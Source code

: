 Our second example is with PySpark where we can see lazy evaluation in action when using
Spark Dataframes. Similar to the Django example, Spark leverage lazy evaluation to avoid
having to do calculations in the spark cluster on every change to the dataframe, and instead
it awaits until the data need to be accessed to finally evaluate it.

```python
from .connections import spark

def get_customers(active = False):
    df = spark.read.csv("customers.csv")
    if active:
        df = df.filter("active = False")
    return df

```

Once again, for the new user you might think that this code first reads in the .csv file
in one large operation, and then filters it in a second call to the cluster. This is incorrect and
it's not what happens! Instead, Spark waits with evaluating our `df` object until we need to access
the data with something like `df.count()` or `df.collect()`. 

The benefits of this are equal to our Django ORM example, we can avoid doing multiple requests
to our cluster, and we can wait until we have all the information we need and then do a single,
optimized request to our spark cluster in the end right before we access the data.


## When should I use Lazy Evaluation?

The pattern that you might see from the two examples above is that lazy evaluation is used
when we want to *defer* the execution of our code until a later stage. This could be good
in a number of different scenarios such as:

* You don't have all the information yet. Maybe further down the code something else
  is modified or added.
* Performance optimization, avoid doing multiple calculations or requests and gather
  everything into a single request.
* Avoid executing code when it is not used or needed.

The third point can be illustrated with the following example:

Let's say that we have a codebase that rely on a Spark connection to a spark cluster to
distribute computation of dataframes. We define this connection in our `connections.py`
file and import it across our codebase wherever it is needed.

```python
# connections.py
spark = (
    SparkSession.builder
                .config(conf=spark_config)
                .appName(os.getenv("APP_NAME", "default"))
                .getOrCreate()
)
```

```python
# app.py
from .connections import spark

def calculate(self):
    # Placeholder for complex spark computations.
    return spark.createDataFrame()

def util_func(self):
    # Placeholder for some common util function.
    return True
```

• Your objective:
Your answer should consist of the lines from the listing that hold the word "second".

• Result for this exercise:
: Our second example is with PySpark where we can see lazy evaluation in action when using
in one large operation, and then filters it in a second call to the cluster. This is incorrect and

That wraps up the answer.